We should embrace public policies or cultural shifts that push education to become a type of marketplace of choices – based on our unique rubric of needs and wants. And likewise, supply will likely start to match our demands.

Public policies that help increase freedom of choice

Owens spoke about legislation that would allow students to use 529 account funds on certification programs and skills training in addition to traditional options like college, university or vocational schools. In this way, students can decide based on the options available what education holds the most economic or personal value for them. (Because the Internal Revenue Code, which impacts 529 plans, is federal policy, it is a means by which Congressional members can increase flexibility and choice in education.)

Even something like the increasing trend toward a four-day school week creates choice. In Utah, 23 schools now offer a four-day school week. Most of these are in rural areas where a shortened week meets the unique needs of the region. But this growing trend may spark interest from other regions who might also like, or even demand, the choice at some point. New options may create momentum for more.

Cultural shifts that increase freedom of choice

The rise of artificial intelligence (AI) is hard to ignore, including its risks and potential for all parts of our culture. Education is rife with opportunities for innovation due to AI.

Home-schooling parents are already using AI as one resource among many to help them provide a personalized education to their children at home. In fact, new data shows that 44% of homeschooling parents already use ChatGPT, as opposed to 34% of classroom teachers.

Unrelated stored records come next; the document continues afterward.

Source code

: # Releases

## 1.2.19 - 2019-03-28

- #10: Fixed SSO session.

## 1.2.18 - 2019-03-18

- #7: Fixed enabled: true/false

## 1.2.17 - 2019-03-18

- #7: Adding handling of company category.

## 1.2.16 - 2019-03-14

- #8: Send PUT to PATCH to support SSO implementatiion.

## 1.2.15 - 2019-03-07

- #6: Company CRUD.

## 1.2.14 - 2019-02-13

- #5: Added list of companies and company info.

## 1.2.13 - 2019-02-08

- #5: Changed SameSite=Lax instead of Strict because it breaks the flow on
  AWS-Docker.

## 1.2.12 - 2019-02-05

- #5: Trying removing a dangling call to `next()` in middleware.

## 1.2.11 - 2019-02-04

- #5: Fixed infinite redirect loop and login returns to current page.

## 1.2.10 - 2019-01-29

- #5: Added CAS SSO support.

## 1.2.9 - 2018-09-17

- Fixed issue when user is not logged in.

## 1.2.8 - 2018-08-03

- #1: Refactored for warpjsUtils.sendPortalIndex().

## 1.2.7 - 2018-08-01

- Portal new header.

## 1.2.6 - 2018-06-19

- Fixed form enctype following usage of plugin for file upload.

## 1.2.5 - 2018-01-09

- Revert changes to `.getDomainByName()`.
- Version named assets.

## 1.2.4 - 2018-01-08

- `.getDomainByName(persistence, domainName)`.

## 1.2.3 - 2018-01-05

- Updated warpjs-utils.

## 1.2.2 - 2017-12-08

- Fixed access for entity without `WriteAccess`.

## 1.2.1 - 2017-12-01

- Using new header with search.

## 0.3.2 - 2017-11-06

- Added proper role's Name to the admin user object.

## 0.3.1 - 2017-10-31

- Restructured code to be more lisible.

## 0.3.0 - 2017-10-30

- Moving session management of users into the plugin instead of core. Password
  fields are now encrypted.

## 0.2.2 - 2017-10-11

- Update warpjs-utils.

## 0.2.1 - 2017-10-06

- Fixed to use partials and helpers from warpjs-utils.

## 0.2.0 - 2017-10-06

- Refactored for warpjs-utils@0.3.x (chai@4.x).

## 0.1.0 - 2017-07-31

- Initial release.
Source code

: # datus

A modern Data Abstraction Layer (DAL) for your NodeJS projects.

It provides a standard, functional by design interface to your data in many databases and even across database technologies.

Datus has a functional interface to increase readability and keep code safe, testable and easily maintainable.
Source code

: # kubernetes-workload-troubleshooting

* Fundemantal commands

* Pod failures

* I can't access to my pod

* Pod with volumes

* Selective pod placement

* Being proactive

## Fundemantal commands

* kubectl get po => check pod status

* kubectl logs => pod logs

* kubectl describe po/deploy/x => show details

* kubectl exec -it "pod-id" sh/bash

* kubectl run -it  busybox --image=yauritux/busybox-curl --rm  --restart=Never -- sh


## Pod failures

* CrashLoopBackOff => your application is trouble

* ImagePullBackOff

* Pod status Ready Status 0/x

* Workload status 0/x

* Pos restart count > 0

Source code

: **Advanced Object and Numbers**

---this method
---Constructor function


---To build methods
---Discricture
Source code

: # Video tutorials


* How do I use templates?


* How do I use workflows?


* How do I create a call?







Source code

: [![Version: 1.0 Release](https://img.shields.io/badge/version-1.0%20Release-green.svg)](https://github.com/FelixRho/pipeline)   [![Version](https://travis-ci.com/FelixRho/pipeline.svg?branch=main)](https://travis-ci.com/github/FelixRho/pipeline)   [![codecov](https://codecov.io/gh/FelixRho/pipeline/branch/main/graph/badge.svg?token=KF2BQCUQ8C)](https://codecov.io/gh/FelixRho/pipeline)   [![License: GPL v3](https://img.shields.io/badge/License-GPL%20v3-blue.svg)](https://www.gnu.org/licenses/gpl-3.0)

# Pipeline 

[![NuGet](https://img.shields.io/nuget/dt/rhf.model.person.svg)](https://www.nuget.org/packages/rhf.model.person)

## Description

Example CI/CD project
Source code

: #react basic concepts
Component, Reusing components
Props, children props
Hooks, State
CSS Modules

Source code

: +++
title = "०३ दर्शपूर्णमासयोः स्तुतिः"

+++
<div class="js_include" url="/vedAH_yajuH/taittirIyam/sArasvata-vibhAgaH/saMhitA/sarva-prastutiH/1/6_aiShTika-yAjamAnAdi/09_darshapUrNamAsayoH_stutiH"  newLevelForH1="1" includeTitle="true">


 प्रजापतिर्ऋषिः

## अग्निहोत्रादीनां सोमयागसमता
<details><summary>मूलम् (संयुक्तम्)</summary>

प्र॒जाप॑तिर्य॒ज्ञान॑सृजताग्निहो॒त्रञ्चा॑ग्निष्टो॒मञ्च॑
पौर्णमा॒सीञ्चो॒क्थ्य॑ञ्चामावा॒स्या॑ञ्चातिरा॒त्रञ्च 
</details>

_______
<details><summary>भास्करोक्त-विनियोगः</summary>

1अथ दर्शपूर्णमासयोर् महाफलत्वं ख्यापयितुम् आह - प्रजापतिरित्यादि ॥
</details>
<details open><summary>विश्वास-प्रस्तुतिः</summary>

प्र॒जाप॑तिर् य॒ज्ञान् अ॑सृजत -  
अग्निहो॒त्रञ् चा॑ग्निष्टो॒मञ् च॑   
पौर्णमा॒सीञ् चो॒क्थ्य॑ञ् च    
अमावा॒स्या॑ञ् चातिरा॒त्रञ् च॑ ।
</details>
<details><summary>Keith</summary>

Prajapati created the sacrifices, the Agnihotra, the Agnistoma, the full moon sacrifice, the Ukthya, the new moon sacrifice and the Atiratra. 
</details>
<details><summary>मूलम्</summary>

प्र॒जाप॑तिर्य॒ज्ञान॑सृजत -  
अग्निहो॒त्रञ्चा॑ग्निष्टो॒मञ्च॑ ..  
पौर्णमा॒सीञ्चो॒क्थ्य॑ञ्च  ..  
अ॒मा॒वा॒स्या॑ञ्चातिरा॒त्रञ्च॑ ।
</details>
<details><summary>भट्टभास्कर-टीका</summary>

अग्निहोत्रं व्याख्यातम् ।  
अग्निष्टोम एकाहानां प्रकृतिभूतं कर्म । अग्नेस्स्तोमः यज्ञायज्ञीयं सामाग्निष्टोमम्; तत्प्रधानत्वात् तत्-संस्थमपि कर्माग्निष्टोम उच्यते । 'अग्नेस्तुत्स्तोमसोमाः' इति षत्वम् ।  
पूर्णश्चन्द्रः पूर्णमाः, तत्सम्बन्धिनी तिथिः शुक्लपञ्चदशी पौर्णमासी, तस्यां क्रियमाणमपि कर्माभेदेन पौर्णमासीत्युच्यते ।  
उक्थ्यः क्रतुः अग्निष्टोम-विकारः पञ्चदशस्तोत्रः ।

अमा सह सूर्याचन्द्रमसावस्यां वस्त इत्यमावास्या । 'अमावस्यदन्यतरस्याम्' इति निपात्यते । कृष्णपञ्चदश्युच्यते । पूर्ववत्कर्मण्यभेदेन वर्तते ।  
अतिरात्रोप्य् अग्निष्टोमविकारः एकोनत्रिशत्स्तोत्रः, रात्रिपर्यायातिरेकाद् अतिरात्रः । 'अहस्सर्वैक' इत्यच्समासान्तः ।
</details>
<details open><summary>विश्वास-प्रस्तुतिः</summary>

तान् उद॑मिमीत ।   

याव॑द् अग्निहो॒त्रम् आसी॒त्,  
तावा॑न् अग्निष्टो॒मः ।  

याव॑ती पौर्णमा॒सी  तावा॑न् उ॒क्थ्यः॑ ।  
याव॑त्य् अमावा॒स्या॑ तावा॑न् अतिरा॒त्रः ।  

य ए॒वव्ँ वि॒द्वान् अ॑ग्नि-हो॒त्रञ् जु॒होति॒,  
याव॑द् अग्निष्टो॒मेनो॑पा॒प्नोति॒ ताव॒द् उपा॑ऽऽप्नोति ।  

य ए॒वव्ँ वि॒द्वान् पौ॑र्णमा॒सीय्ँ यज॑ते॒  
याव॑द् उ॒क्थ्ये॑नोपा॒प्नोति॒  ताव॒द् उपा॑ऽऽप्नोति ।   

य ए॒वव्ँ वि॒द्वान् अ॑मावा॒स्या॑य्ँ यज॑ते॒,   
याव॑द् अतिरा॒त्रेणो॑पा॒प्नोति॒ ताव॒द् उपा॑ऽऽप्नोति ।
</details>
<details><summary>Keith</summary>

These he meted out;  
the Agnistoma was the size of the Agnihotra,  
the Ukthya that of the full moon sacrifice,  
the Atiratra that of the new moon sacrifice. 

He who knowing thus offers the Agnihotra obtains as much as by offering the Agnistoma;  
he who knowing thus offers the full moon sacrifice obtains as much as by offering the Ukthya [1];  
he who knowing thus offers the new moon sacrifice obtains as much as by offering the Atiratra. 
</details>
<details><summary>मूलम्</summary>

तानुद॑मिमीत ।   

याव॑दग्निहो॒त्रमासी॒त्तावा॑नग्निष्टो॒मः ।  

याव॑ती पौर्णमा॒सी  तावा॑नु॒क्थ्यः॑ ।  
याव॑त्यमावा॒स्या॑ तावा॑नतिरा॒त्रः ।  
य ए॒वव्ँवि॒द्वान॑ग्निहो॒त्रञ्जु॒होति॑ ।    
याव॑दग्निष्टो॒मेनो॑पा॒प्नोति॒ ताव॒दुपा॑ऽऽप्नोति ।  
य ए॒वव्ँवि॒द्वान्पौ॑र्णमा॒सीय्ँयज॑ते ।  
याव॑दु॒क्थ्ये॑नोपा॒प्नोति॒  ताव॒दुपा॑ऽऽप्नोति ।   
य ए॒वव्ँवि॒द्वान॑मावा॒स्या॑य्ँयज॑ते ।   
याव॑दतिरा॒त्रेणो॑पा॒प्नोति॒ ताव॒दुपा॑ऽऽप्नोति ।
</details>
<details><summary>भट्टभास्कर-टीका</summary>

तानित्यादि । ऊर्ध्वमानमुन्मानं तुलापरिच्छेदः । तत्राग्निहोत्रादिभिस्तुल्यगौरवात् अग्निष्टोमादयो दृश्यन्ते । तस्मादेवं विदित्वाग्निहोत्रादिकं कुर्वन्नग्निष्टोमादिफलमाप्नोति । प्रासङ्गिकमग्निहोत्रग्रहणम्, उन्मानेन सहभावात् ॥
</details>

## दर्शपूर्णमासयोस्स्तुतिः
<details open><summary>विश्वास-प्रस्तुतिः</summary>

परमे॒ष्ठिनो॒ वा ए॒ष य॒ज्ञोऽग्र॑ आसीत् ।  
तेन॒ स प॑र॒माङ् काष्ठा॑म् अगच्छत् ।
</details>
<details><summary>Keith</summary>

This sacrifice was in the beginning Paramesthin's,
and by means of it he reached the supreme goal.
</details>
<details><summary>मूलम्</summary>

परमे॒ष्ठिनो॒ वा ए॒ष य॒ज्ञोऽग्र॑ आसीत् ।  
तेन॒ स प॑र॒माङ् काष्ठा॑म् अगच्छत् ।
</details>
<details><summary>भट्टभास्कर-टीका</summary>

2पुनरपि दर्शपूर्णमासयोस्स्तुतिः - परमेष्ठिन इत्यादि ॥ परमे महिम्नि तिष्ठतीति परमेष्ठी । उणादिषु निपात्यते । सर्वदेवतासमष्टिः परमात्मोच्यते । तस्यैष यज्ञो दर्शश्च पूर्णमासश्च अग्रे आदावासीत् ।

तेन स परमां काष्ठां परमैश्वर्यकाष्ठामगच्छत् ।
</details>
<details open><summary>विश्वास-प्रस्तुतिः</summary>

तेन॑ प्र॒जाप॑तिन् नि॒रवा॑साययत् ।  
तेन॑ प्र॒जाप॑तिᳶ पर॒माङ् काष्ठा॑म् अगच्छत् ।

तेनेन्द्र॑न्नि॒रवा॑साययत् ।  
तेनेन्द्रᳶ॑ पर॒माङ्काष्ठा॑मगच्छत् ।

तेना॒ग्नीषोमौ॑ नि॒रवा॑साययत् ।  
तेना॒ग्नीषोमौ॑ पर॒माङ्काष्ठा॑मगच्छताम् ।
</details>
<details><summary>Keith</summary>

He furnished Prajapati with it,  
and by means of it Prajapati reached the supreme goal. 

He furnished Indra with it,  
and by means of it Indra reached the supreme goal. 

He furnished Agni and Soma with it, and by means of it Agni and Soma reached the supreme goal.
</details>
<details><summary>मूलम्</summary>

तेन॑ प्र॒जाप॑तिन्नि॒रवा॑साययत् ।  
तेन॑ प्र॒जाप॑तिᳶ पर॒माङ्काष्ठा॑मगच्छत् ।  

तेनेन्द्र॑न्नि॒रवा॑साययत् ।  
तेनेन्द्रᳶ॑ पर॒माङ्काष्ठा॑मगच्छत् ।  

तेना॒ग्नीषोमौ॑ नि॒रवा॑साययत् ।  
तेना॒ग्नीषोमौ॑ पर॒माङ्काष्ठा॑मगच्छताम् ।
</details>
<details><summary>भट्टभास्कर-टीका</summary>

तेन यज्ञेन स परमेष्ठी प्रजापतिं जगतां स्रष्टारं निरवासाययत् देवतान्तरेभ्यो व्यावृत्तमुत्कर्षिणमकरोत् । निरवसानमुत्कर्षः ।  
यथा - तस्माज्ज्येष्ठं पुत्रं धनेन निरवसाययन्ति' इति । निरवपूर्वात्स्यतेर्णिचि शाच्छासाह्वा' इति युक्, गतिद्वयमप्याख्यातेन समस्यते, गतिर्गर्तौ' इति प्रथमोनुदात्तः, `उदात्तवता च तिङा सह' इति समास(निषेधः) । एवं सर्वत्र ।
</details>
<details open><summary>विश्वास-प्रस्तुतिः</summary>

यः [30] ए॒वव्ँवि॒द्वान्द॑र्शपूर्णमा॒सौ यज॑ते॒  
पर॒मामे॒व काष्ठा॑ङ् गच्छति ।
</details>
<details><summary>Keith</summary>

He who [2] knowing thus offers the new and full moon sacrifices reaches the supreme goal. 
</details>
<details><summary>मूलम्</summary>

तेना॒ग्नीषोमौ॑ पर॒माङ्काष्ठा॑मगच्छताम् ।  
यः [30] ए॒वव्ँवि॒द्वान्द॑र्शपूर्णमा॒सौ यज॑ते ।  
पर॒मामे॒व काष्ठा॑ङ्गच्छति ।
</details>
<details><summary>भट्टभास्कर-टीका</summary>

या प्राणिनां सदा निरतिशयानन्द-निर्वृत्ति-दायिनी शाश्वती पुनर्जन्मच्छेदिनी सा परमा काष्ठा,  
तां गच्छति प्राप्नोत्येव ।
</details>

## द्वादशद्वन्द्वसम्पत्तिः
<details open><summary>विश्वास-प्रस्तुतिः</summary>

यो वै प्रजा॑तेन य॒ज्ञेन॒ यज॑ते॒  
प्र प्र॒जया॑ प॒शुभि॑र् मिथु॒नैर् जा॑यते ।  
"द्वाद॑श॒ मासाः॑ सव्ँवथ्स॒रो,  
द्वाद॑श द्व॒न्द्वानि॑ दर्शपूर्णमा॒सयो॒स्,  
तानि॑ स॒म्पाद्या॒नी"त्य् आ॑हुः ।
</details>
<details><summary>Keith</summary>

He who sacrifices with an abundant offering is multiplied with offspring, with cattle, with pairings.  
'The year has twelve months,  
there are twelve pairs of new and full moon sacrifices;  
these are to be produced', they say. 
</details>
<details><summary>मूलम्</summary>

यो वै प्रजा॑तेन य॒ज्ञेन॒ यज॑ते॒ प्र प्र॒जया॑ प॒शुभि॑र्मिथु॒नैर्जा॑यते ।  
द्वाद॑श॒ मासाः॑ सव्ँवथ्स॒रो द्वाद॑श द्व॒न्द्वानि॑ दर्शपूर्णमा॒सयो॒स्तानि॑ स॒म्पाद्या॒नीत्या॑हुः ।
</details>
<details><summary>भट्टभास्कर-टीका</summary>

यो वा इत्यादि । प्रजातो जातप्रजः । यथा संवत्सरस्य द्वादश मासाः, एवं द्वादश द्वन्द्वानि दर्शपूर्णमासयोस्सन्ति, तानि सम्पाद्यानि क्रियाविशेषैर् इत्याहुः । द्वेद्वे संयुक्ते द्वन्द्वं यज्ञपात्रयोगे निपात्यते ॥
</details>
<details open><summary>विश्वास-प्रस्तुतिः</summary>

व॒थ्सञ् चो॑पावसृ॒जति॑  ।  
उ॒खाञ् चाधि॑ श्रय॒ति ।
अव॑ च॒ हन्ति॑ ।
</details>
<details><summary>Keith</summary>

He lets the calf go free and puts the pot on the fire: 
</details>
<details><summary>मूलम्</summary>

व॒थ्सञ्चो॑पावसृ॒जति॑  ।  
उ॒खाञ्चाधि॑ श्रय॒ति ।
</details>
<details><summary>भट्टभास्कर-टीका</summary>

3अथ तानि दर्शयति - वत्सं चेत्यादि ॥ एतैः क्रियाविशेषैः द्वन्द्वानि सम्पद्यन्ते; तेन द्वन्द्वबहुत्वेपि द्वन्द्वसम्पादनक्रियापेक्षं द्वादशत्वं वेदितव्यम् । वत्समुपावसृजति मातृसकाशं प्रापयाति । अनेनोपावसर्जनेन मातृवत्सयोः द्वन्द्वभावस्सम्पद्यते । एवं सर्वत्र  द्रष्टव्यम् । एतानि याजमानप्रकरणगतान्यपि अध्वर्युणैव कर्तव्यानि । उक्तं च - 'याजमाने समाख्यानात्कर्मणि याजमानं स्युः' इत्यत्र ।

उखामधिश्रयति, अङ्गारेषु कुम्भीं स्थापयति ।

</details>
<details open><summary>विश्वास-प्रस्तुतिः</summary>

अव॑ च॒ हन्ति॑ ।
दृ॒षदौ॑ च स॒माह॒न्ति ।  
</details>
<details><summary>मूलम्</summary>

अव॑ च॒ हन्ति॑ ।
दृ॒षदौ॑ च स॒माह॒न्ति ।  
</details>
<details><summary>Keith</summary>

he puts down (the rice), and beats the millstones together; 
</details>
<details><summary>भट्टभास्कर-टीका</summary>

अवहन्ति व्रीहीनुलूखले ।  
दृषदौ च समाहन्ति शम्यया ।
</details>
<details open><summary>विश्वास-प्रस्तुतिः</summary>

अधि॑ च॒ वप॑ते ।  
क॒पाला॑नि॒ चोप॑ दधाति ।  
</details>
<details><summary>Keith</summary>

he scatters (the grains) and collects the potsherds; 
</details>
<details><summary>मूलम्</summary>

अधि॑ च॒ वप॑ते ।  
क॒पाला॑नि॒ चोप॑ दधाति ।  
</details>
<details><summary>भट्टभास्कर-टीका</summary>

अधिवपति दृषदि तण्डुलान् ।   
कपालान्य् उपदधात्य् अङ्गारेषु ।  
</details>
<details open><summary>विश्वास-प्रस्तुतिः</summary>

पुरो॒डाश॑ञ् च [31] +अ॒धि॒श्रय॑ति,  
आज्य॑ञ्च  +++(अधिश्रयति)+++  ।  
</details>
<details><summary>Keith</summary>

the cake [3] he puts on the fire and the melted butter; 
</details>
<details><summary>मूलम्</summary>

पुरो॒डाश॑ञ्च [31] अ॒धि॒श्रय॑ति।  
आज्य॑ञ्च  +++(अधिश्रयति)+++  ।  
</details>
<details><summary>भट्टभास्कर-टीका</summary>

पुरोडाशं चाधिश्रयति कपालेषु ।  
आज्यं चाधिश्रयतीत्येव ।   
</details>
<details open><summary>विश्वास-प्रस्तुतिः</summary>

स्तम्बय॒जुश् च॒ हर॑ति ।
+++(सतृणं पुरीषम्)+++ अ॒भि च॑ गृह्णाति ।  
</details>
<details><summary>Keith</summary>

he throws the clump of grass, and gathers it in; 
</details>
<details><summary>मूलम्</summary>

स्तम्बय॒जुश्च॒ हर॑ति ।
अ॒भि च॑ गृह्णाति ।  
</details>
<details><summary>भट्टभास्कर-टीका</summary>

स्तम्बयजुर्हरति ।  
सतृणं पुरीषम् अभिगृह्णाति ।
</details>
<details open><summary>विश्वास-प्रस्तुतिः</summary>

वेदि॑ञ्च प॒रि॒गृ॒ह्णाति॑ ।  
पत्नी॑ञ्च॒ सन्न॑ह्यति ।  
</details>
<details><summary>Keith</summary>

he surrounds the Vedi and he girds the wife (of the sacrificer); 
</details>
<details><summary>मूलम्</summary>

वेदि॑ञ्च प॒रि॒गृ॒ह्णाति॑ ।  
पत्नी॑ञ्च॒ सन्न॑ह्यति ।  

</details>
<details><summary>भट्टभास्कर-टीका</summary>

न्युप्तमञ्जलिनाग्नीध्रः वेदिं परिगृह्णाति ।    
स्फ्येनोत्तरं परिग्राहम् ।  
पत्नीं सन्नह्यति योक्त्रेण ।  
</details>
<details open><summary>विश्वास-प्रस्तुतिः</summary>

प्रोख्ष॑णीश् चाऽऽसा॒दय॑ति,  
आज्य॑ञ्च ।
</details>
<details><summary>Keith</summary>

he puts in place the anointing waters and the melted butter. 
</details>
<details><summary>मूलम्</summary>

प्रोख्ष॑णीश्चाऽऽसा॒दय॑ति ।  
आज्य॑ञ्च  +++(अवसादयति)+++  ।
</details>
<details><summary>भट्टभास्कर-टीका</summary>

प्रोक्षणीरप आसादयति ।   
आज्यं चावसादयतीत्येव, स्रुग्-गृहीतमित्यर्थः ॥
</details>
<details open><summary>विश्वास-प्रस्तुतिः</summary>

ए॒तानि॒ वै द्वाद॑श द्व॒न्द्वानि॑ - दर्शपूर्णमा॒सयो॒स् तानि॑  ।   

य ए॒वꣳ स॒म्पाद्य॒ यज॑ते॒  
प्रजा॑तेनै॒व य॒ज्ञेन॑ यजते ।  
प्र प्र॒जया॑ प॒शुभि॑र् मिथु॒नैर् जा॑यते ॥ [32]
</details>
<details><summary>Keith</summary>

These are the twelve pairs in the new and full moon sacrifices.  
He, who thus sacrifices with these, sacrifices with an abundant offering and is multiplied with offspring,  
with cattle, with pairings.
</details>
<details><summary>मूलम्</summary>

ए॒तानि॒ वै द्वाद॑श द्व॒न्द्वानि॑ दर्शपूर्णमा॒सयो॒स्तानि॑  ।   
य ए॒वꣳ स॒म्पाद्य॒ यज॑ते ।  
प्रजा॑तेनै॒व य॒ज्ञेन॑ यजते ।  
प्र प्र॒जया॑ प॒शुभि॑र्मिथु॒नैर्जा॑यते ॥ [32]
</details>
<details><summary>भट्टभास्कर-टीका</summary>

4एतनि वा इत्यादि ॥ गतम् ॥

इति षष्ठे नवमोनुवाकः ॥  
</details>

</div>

That does not mean that public schools are unaware. AI’s obvious potential to change our culture has prompted districts and states to consider policies to navigate and implement AI in the classroom in useful ways. It can help teachers prep for class, offer students tutoring, or help with grading. The myriad ways AI could shape education may produce increased options within our public school system.

Public policy and culture are shifting with the increased interest in new education choices. If we want, we can harness that change to shift our thinking about education more broadly. Done right, we may feel it is second nature to treat education like many other aspects of our lives: a marketplace of options from which we are empowered to choose.

Insights: analysis, research, and informed commentary from Sutherland experts. For elected officials and public policy professionals.

  • Americans are accustomed to choosing from among options in many aspects of life; education ought to be one of them.
  • We should embrace new public policies and cultural shifts that increase unique choices so we can create a marketplace in education.